US-based automatic, dependent, surveillance-broadcast (ADS-B) unit provider uAvionix has partnered with Chinese drone maker DJI and Stanford University to develop disruptive sense and avoid technologies to help insure safe aircraft separation.

uAvionix stated that Stanford University Ph.D. candidate Eric Mueller has co-authored a paper titled ‘Multi-rotor Aircraft Collision Avoidance using Partially Observable Markov Decision Processes’, which explains how speed changes by agile multi-copters and small unmanned aerial systems (UAS) can be used in addition to horizontal and vertical manoeuvres to maintain safe operating distances between aircraft.

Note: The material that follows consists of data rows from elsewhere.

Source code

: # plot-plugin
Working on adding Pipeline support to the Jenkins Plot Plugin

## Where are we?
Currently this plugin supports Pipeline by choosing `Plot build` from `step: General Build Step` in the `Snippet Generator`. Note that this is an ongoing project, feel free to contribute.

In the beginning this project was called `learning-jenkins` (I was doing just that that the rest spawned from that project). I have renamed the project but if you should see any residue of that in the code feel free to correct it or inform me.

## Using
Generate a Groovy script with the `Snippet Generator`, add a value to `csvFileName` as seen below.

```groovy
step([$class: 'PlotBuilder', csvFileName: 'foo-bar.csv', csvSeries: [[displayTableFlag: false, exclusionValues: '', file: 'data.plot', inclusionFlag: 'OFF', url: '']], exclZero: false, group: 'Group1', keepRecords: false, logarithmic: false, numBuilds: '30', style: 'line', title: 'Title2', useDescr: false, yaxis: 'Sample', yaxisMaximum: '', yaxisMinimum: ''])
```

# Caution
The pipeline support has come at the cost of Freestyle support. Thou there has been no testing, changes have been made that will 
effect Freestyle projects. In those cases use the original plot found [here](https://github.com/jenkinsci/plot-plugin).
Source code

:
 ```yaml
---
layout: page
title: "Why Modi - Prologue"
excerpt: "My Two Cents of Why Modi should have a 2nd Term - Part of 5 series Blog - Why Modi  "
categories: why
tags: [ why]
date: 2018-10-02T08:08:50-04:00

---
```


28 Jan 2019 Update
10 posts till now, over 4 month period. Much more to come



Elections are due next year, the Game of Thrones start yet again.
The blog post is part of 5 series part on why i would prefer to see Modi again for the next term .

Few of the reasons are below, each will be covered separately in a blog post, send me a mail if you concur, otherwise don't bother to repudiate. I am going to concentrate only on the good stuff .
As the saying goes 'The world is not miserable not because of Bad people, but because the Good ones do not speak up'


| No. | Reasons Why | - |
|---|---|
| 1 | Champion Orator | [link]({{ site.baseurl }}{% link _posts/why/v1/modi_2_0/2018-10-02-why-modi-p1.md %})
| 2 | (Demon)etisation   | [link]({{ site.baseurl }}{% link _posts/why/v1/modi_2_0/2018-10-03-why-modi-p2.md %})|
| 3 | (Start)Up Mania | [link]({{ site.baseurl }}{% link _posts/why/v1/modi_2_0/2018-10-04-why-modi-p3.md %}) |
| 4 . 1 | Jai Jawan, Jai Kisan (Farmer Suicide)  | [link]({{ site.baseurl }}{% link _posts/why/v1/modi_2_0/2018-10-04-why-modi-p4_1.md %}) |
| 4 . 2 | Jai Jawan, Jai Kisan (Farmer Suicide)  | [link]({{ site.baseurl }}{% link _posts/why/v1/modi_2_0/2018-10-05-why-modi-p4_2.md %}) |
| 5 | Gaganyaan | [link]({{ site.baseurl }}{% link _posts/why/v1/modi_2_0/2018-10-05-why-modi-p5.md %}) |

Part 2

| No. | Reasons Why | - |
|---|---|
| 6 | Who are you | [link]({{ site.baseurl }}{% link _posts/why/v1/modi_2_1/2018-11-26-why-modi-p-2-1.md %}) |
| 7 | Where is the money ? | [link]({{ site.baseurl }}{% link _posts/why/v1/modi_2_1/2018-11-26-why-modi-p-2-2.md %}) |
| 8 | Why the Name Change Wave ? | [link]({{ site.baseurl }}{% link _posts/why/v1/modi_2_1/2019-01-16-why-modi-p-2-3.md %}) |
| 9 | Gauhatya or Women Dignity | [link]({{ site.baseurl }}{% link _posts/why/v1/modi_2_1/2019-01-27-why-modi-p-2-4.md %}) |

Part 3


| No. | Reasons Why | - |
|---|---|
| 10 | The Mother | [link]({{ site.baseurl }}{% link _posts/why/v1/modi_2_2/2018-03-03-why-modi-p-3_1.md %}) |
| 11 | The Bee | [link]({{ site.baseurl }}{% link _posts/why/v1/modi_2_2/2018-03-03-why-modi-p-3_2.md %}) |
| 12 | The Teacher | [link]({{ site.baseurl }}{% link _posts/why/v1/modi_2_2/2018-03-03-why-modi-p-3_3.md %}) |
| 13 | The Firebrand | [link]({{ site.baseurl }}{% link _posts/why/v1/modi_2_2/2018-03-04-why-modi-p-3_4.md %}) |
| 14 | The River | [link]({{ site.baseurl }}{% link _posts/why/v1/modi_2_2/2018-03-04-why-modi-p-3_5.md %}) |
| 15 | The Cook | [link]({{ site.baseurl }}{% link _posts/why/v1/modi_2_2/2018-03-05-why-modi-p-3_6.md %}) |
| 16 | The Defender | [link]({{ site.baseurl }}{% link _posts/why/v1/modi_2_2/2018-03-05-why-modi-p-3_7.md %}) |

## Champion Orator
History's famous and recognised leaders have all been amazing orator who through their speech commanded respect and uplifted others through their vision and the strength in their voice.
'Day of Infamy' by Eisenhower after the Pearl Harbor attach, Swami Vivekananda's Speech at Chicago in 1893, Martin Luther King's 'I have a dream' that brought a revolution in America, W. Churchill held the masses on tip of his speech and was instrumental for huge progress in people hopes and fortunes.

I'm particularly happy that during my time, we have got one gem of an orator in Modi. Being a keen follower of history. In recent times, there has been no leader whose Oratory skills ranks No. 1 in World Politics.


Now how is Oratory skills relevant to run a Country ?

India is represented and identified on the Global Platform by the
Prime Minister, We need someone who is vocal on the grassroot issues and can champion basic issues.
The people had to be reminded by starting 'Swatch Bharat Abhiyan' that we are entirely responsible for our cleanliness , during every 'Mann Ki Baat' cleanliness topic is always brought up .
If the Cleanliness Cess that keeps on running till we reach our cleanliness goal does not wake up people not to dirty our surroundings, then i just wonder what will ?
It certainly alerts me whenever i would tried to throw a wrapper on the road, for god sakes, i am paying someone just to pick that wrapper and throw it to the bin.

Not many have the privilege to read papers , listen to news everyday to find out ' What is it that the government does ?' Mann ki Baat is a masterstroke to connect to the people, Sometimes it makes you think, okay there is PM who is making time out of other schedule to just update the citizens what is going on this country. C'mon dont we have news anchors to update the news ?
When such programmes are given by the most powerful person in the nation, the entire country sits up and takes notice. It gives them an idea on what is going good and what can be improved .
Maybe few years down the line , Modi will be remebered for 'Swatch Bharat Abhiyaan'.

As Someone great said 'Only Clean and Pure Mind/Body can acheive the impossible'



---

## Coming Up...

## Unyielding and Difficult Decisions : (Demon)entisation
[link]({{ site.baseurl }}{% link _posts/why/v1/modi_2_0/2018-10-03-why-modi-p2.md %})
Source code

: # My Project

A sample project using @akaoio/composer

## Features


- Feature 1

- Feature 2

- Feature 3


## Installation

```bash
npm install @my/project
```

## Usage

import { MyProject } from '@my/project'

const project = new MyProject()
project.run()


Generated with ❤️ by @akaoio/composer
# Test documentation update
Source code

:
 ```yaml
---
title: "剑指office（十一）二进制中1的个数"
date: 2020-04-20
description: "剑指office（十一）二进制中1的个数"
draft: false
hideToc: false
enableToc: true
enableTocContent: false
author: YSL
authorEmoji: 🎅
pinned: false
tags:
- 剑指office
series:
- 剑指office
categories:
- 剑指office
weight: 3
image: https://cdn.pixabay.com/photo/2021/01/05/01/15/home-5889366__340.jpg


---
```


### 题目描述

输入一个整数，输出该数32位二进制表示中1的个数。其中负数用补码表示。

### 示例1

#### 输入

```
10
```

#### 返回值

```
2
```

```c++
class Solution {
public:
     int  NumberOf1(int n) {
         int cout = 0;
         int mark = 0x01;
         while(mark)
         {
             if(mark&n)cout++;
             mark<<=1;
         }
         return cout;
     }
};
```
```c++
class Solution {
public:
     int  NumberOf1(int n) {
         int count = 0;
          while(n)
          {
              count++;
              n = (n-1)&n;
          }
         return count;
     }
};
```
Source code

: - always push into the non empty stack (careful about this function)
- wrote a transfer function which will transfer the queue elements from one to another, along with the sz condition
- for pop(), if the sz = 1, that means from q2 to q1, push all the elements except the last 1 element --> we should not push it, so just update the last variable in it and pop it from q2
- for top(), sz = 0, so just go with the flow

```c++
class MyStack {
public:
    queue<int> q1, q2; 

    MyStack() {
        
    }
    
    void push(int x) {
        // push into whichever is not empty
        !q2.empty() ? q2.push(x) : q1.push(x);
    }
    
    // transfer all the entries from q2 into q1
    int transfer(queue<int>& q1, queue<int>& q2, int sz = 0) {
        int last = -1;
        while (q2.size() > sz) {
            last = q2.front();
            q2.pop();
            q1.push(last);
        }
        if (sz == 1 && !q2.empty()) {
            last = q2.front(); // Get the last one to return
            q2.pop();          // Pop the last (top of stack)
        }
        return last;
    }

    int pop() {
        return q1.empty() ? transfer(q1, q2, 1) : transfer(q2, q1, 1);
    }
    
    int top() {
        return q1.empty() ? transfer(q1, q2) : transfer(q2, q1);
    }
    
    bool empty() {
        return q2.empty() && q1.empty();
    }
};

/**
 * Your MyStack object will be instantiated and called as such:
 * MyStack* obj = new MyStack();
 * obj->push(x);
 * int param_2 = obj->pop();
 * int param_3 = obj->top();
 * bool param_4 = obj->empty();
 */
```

"Ping was the only system that provided a realistic way for us to validate our sense and avoid algorithms with live traffic for commercial aircraft separation assurance."

The Markov Decision Process (MDP) uses algorithms to model decision-making applications, including how an aircraft decides to manoeuvre to evade oncoming traffic.

uAvionix noted that it provided its miniature Ping ADS-B hardware for tests at Stanford University, in order to determine the effectiveness of the sense and avoid algorithms under development.

Designed to be a surveillance technology, ADS-B helps an aircraft in determining its position via satellite navigation and periodically broadcasts it, enabling it to be tracked.

The information can be received by air traffic control ground stations as a replacement for secondary radar, while it can also be received by other aircraft to provide situational awareness and allow self-separation.

Mueller said: "Ping was the only system that provided a realistic way for us to validate our sense and avoid algorithms with live traffic for commercial aircraft separation assurance."

DJI supplied aircraft for testing for the endeavour.